Parmi les trois autres lauréats du Prix, on retrouve Anaïs Ondet qui a fait un projet sur « Les filles d’ici, celles qui n’ont pas peur du calme ». Une continuité de son travail dans les milieux ruraux, « pour offrir une autre représentation, loin des clichés ». La photographe est partie à la rencontre de ces jeunes filles qui vivent dans des zones intermédiaires, ni tout à fait urbaines, ni entièrement rurales. « C’étaient des rencontres parfois au hasard, sur leurs lieux de sociabilité comme les stades de foot, les fêtes, les événements sportifs… Elles m’ont permis de rencontrer le territoire ». Une démarche qui lui a permis de saisir leur quotidien, leurs questionnements, leurs aspirations. « Ce qui m’a marqué en arrivant, c’était le calme. En les rencontrant, je me suis rendu compte qu’elles ne s’ennuyaient pas, qu’elles n’avaient pas peur du calme ».

Anaïs Ondet, Planches Contact
Anaïs Ondet, Planches Contact, Deauville. ©MM Remoleur

Pour sa série « Nexus », Jérémy Appert a lui travaillé sur le culte du corps musclé. « Je me suis intéressé au lien entre l’homme et la machine, à la figure du cyborg, explique-t-il. À l’heure où le muscle devient obsolète, où les lignes de production sont automatisées, je trouvais que les salles de musculation étaient ce lieu où l’homme fait union avec la machine. Le tout pour répondre à des enjeux sociétaux de désir, de conformité, mais aussi de transcendance ». Un regard et un « défi formel et plastique », puisqu’à l’image des « machines qui poussent le corps dans ses limites », le photographe a poussé son appareil dans ses limites. Des images en noir et gris fascinent. « Le rendu est exceptionnel », félicite Lionel Charrier.

Jérémy Appert, Planches Contact, Deauville
Jérémy Appert, Planches Contact, Deauville ©MM Remoleur

Enfin, Simon Bouillère a travaillé sur le football et son ancrage populaire, partant de l’histoire de la soule, ancêtre normand du football, pour atteindre celle du club du Havre et d’autres de la région. « Le foot est arrivé par le port, par des marins anglais.
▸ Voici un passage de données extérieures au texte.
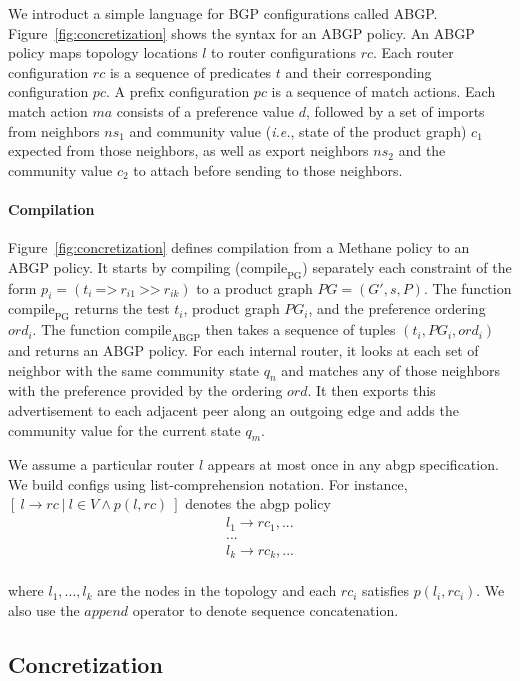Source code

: \documentclass[twocolumn, openany]{sig-alternate-10pt}
\newcommand{\IE}{\emph{i.e.}}
\newcommand{\sysname}{{\small \sf Methane}\xspace}
\newcommand{\para}[1]{\paragraph*{\textbf{#1}}}
\newcommand{\Prefer}{\texttt{>>}}
\newcommand{\Path}{\texttt{=>}}
\begin{document}
We introduct a simple language for BGP configurations called ABGP. Figure~\ref{fig:concretization} shows the syntax for an ABGP policy. An ABGP policy maps topology locations $l$ to router configurations $rc$. Each router configuration $rc$ is a sequence of predicates $t$ and their corresponding configuration $pc$. A prefix configuration $pc$ is a sequence of match actions. Each match action $ma$ consists of a preference value $d$, followed by a set of imports from neighbors $ns_1$ and community value (\IE, state of the product graph) $c_1$ expected from those neighbors, as well as export neighbors $ns_2$ and the community value $c_2$ to attach before sending to those neighbors.%


\para{Compilation}

Figure~\ref{fig:concretization} defines compilation from a \sysname policy to an ABGP policy. It starts by compiling ($\text{compile}_\text{PG}$) separately each constraint of the form $p_i = (t_i ~\Path~ r_{i1} ~\Prefer~ r_{ik})$ to a product graph $PG = (G', s, P)$. The function $\text{compile}_\text{PG}$ returns the test $t_i$, product graph $PG_i$, and the preference ordering $ord_i$.
%
The function $\text{compile}_\text{ABGP}$ then takes a sequence of tuples $(t_i, PG_i, ord_i)$ and returns an ABGP policy. For each internal router, it looks at each set of neighbor with the same community state $q_n$ and matches any of those neighbors with the preference provided by the ordering $ord$. It then exports this advertisement to each adjacent peer along an outgoing edge and adds the community value for the current state $q_m$.%

We assume a particular router $l$ appears at most once in any abgp specification.
We build configs using list-comprehension notation. For instance,
$[~ l \rightarrow rc ~\vert~ l \in V \wedge p(l,rc) ~]$ denotes the abgp policy
%
\[ \begin{array}{c}
  l_1 \rightarrow rc_{1},... \\
  ...           \\
  l_k \rightarrow rc_{k},... \\
\end{array} \]

where $l_1, ..., l_k$ are the nodes in the topology
and each $rc_{i}$ satisfies $p(l_i,rc_{i})$. We also use the $\mathit{append}$ operator to denote sequence concatenation.%


\subsection{Concretization}
\end{document}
Dans mon projet, je suis donc reparti du port, suivant un container, pour nous amener jusqu’au parking du stade », précise le photographe, intéressé par « l’empreinte sociale profonde » du football. En photographiant les abords du stade, mais aussi le territoire dans lequel il s’inscrit. Il mentionne notamment les stades modernes construits davantage en périphérie, moins ouverts sur des quartiers. On y voit aussi la tribune de Pont-l’Évêque, « pour photographier les traces de vie en dehors des moments de match, véritables espaces de sociabilité ».
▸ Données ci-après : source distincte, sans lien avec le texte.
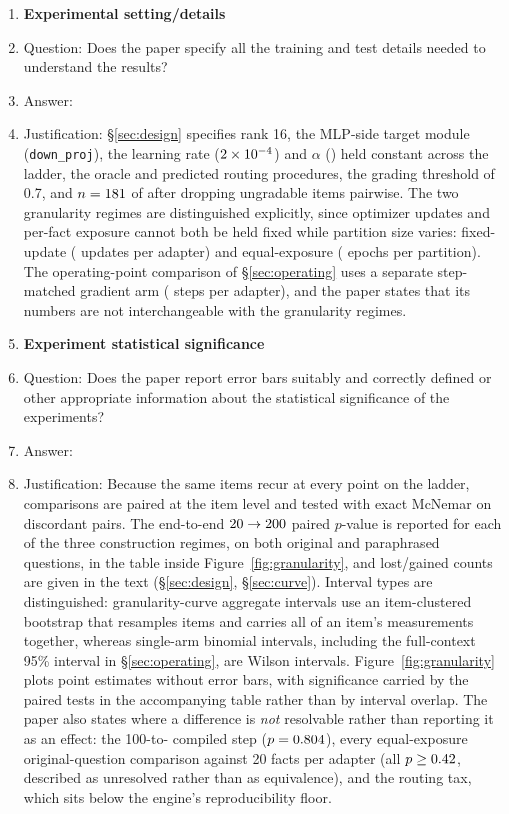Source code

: \begin{enumerate}
\item {\bf Experimental setting/details}
    \item[] Question: Does the paper specify all the training and test details
    needed to understand the results?
    \item[] Answer: \answerYes{}
    \item[] Justification: \S\ref{sec:design} specifies rank 16, the MLP-side
    target module (\texttt{down\_proj}), the learning rate ($\LearningRate{}$)
    and $\alpha$ (\LoraAlpha{}) held constant across the ladder, the oracle and
    predicted routing procedures, the grading threshold of 0.7, and
    $n=\NGradable{}$ of \NPerArm{} after dropping ungradable items pairwise. The
    two granularity regimes are distinguished explicitly, since optimizer
    updates and per-fact exposure cannot both be held fixed while partition size
    varies: fixed-update (\SeedSteps{} updates per adapter) and equal-exposure
    (\ExpEpochs{} epochs per partition). The operating-point comparison of
    \S\ref{sec:operating} uses a separate step-matched gradient arm
    (\SgdOptSteps{} steps per adapter), and the paper states that its numbers
    are not interchangeable with the granularity regimes.

\item {\bf Experiment statistical significance}
    \item[] Question: Does the paper report error bars suitably and correctly
    defined or other appropriate information about the statistical significance
    of the experiments?
    \item[] Answer: \answerYes{}
    \item[] Justification: Because the same \NPerArm{} items recur at every
    point on the ladder, comparisons are paired at the item level and tested
    with exact McNemar on discordant pairs. The end-to-end $20\to\NPerArm{}$
    paired $p$-value is reported for each of the three construction regimes, on
    both original and paraphrased questions, in the table inside
    Figure~\ref{fig:granularity}, and lost/gained counts are given in the text
    (\S\ref{sec:design}, \S\ref{sec:curve}). Interval types are distinguished:
    granularity-curve aggregate intervals use an item-clustered bootstrap that
    resamples items and carries all of an item's measurements together, whereas
    single-arm binomial intervals, including the full-context 95\% interval in
    \S\ref{sec:operating}, are Wilson intervals.
    Figure~\ref{fig:granularity} plots point estimates
    without error bars, with significance carried by the paired tests in the
    accompanying table rather than by interval overlap. The paper also states
    where a difference is \emph{not} resolvable rather than reporting it as an
    effect: the 100-to-\NPerArm{} compiled step
    ($p=\StepHundredtoTwoHundredP{}$), every equal-exposure original-question
    comparison against 20 facts per adapter (all $p\ge\ExpQPMin{}$, described as
    unresolved rather than as equivalence), and the routing tax, which sits
    below the engine's reproducibility floor.


\end{enumerate}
Simon Bouillère, Planches Contact, Deauville
Simon Bouillère, Planches Contact, Deauville ©MM Remoleur

Expositions à retrouver aux Franciscaines, jusqu’au 4 janvier. Tarifs : 13 € (plein), 8 € (abonnés) ou 5 € (jeune et solidaire). Une urne est installée à la fin de l’exposition aux Franciscaines, permettant à chacun de voter pour son jeune talent préféré.